ACTION ITEM: For each line below that includes the word "works", make a copy.

Dataset entries
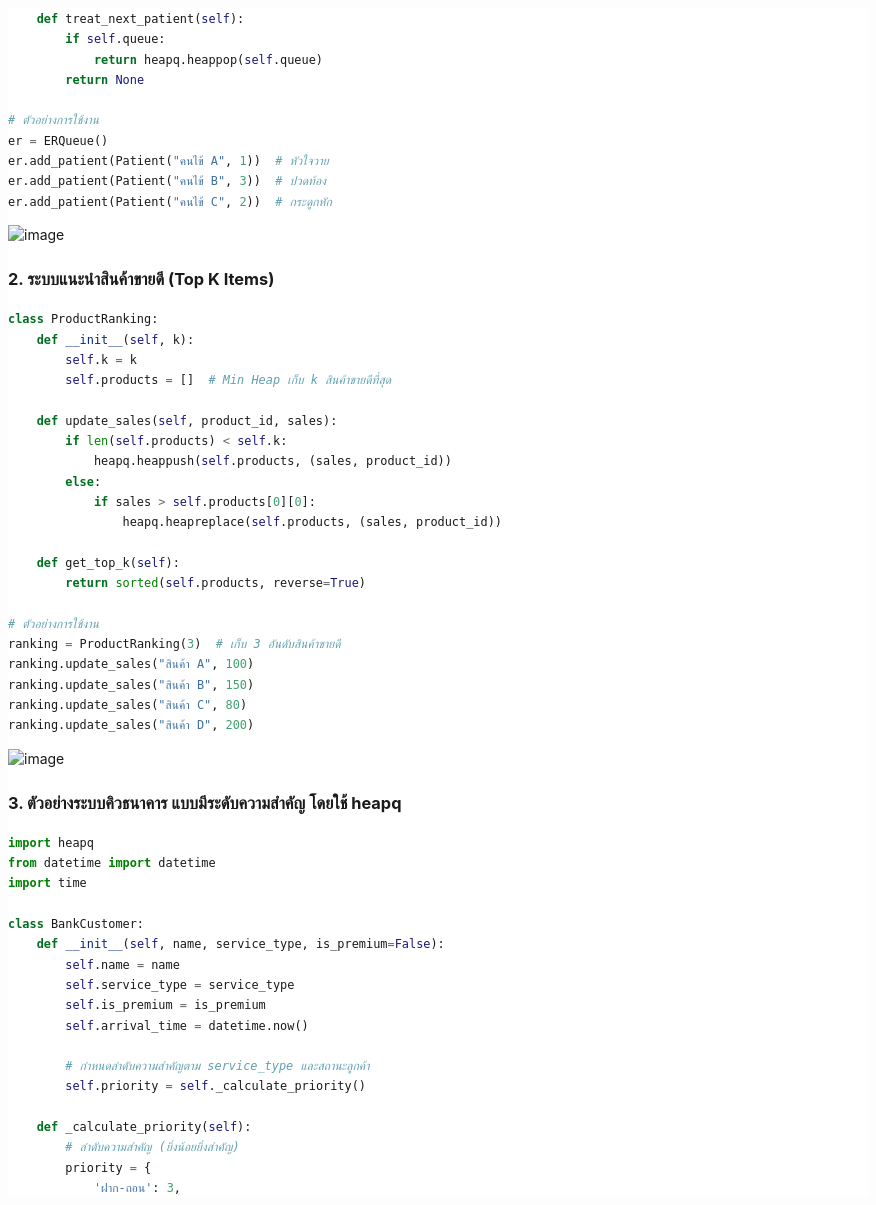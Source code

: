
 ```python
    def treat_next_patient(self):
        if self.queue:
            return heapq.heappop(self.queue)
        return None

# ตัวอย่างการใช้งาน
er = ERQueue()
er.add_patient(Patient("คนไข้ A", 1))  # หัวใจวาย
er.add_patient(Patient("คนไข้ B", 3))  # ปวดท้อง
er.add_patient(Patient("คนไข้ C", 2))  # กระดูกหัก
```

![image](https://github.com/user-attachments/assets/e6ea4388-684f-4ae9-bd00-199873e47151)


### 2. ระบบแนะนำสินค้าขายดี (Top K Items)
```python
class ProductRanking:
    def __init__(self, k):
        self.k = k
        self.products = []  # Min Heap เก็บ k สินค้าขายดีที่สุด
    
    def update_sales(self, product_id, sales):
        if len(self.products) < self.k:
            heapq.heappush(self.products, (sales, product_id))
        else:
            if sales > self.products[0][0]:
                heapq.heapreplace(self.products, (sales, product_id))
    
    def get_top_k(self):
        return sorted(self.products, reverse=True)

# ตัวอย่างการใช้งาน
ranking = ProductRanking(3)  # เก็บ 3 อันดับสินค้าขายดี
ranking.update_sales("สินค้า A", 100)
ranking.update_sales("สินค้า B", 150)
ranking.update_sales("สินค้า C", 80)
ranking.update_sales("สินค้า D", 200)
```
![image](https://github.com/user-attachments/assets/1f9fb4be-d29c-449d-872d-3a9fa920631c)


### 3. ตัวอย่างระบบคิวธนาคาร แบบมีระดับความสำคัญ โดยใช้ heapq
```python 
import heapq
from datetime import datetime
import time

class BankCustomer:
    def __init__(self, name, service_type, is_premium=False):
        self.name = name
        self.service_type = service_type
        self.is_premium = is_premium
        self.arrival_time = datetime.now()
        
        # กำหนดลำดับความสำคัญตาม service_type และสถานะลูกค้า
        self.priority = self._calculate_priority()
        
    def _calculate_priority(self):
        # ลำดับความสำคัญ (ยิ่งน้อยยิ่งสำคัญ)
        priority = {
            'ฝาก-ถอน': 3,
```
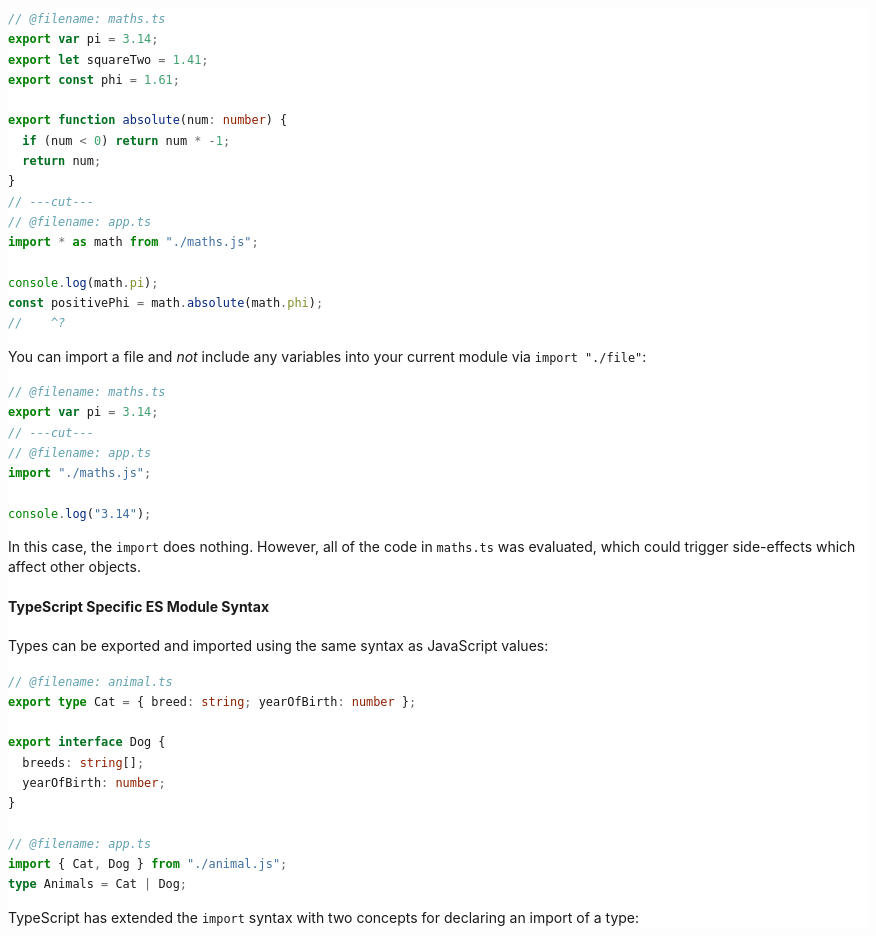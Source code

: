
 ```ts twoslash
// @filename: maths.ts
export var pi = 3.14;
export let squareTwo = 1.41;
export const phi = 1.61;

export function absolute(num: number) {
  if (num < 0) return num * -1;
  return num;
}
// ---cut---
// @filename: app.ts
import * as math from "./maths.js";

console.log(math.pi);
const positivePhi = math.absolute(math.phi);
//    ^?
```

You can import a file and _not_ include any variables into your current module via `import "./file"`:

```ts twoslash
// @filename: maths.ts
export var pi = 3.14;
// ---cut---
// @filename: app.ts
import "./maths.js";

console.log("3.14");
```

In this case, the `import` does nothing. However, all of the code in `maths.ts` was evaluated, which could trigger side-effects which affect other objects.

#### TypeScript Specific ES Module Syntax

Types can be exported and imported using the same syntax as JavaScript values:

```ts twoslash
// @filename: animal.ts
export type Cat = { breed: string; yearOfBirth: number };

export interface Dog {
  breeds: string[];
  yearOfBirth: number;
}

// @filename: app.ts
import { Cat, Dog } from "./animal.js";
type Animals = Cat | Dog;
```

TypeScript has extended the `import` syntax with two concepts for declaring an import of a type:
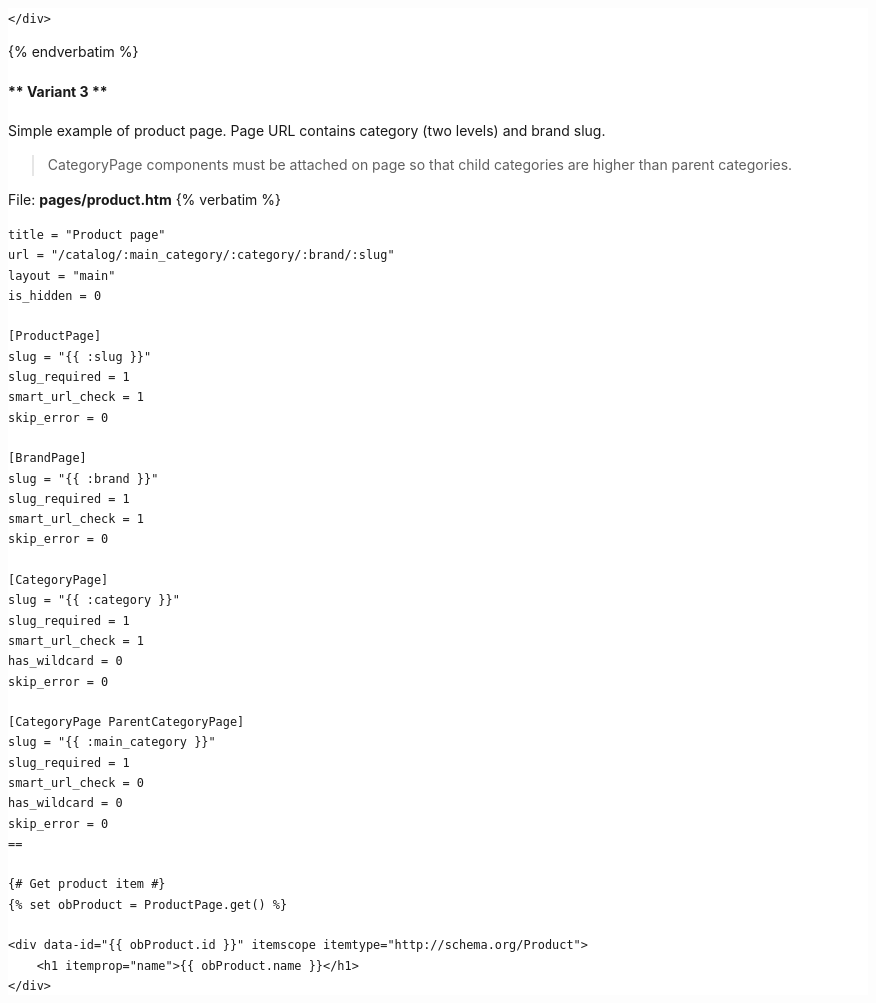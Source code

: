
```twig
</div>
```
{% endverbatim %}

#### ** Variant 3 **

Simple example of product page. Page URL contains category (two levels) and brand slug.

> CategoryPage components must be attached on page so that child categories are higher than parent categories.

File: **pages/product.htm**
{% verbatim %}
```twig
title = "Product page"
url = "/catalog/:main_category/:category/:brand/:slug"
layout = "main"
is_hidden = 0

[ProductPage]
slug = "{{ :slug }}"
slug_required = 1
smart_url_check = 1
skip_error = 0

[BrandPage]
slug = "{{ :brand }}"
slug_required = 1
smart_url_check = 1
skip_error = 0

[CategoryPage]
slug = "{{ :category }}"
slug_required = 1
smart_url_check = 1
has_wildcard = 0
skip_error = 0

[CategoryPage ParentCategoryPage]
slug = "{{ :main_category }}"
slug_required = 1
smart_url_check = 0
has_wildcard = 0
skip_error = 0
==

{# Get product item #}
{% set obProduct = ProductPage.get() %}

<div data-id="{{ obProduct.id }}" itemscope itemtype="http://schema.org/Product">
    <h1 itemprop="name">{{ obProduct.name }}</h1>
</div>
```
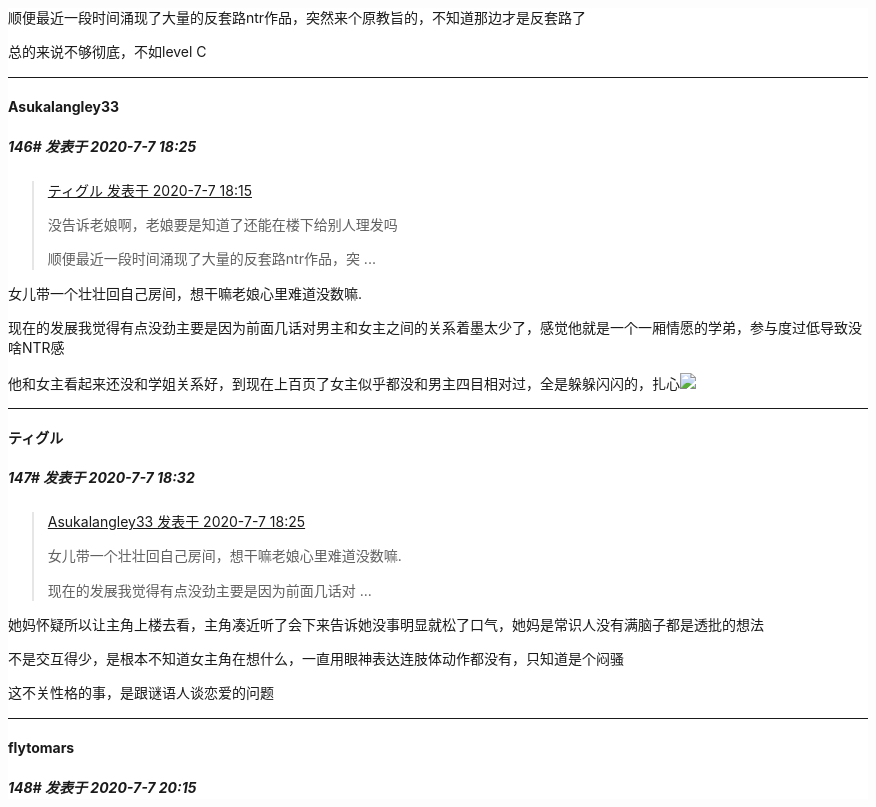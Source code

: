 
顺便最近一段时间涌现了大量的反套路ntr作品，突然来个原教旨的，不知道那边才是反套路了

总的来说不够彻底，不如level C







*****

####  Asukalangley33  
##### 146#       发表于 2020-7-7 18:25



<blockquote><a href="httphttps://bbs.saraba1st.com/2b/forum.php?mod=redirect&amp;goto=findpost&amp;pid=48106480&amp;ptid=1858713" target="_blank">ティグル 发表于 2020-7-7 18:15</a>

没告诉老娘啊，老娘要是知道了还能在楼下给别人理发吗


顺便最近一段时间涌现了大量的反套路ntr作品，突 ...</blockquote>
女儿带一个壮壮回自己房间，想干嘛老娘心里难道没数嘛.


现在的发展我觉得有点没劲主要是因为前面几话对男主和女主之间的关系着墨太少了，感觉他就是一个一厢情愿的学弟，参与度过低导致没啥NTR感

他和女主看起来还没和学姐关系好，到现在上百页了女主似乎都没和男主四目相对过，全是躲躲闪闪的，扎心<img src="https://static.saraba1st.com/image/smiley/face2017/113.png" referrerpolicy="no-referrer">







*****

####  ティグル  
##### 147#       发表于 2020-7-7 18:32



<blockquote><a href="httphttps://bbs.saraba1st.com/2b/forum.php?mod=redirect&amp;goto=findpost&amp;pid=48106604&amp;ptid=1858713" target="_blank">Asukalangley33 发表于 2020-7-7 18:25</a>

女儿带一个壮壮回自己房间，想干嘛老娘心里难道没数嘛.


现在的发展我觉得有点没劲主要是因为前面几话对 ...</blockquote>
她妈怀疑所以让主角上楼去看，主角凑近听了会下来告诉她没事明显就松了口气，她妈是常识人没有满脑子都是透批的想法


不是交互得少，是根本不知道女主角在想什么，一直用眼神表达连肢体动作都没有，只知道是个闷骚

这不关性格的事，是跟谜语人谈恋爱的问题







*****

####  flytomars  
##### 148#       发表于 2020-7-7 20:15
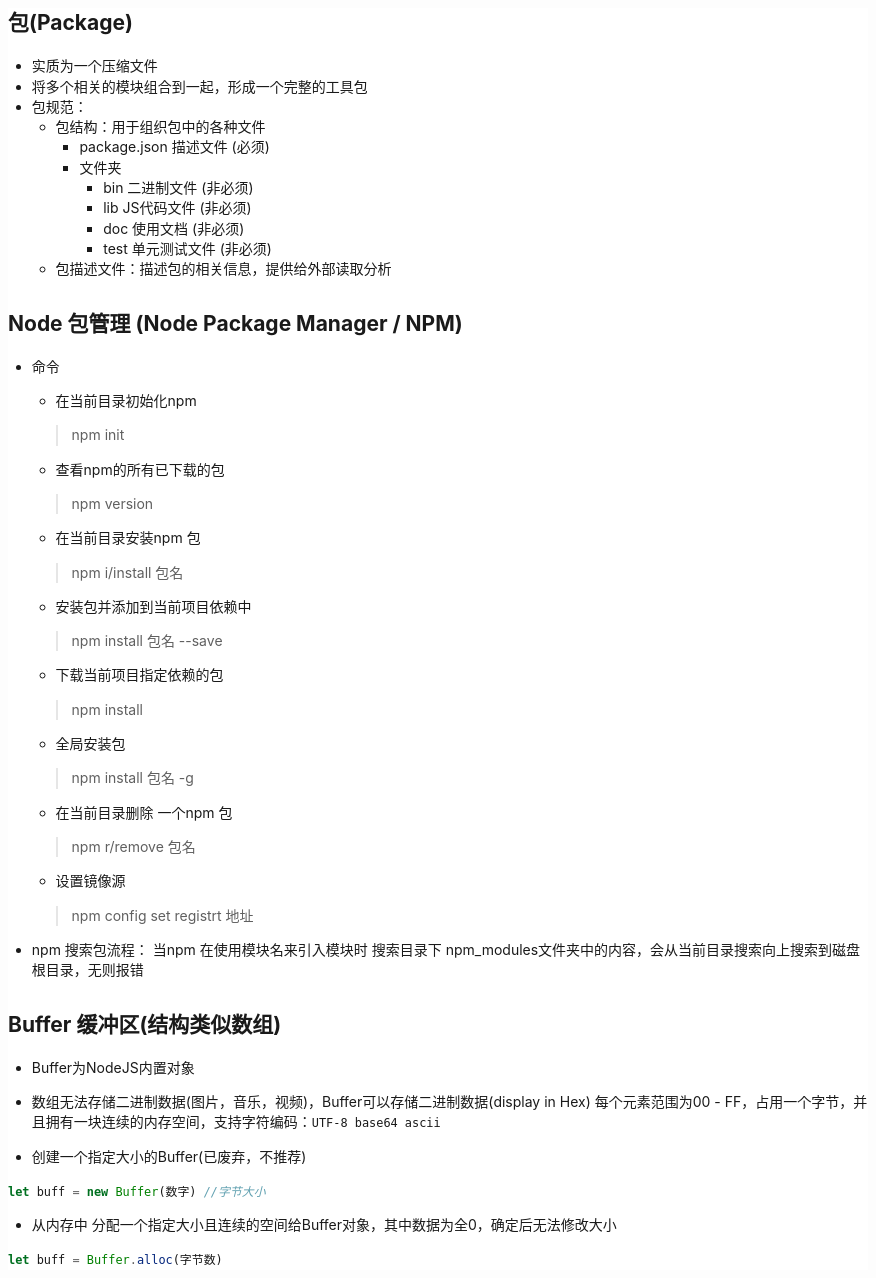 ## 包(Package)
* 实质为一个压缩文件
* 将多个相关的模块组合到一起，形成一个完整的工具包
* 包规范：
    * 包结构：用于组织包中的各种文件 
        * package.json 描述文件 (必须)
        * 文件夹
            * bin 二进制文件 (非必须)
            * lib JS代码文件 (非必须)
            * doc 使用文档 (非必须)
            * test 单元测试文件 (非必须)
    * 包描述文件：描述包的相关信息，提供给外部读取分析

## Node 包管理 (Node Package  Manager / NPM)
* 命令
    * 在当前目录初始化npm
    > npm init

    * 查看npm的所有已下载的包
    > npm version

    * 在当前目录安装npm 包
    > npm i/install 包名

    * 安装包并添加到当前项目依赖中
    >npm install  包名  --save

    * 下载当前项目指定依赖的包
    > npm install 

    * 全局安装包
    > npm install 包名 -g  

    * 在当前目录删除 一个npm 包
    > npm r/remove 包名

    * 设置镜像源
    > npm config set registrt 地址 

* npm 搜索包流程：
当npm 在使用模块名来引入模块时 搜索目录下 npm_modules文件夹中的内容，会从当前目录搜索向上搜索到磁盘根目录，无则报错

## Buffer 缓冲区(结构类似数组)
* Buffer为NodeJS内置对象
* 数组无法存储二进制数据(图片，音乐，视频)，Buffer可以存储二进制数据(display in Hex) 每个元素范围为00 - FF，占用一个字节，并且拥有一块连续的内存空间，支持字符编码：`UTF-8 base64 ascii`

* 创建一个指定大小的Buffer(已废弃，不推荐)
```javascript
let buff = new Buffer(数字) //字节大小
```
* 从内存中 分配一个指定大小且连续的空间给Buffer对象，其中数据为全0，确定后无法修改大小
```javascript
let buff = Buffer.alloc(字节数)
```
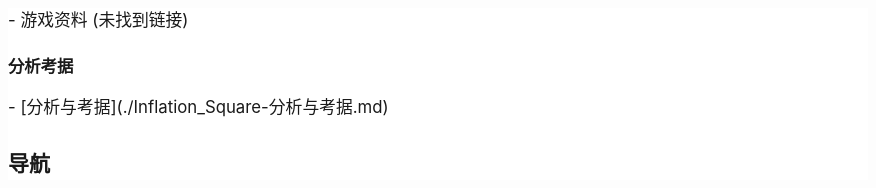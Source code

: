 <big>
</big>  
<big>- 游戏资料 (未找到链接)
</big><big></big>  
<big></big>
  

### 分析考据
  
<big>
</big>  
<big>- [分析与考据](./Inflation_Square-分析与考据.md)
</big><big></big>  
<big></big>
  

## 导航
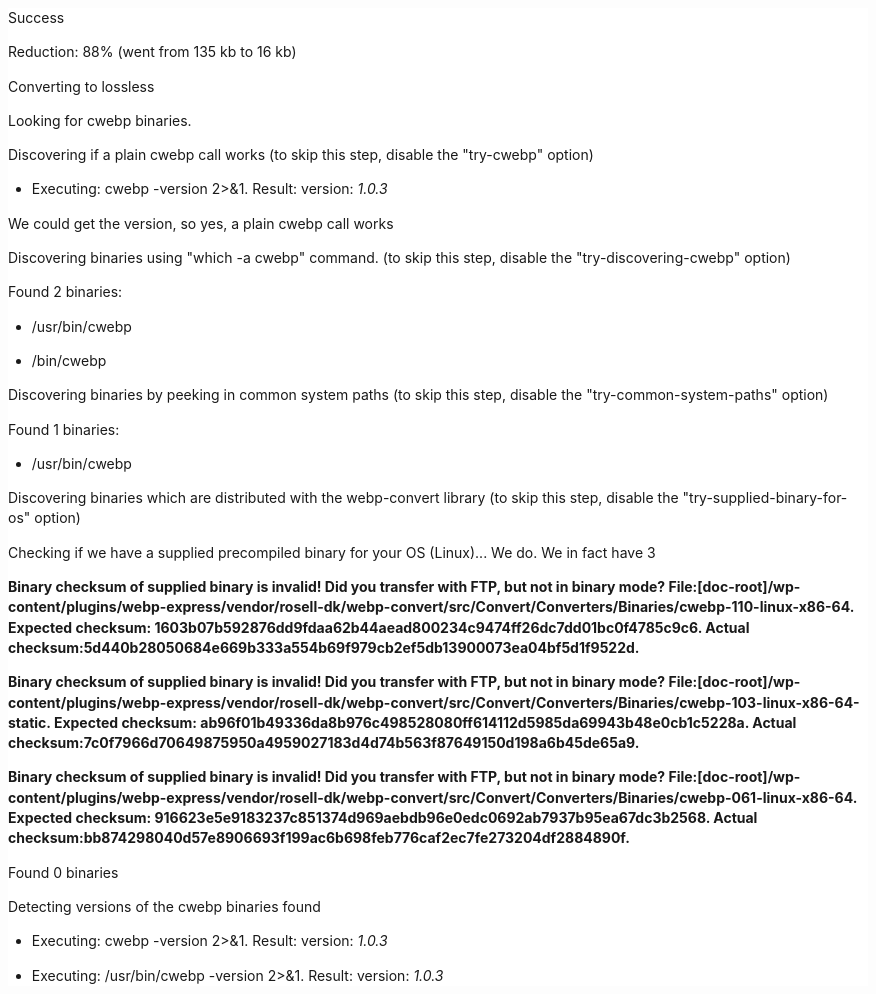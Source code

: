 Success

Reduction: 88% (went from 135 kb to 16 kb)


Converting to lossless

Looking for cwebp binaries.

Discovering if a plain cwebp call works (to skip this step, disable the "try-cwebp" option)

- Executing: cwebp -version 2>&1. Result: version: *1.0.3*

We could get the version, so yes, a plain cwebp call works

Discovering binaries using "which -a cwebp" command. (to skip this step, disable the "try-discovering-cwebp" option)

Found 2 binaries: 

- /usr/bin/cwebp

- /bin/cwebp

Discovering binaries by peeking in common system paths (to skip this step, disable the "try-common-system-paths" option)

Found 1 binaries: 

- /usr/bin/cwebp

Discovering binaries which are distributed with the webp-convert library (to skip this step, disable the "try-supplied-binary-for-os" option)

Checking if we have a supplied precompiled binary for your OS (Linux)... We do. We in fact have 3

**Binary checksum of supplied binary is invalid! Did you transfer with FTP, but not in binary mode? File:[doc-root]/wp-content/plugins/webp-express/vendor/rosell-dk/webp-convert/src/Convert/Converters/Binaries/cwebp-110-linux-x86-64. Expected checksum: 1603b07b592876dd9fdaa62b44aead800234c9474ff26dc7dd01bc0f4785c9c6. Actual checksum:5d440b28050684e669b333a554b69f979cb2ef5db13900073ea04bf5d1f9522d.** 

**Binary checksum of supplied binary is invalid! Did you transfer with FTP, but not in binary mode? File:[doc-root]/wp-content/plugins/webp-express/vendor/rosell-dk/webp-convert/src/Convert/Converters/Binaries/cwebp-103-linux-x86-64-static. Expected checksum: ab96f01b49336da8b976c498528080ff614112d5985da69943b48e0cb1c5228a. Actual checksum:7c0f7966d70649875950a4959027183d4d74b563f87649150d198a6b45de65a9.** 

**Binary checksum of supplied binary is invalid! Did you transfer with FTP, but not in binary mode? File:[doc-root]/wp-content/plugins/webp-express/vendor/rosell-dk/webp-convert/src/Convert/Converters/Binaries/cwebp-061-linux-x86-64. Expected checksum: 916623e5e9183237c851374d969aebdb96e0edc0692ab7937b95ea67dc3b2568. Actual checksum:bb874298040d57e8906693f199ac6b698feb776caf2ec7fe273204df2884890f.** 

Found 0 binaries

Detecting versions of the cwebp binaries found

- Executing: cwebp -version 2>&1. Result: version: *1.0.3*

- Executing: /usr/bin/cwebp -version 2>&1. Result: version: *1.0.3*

EXERCISE SOLUTION:
Discovering if a plain cwebp call works (to skip this step, disable the "try-cwebp" option)
We could get the version, so yes, a plain cwebp call works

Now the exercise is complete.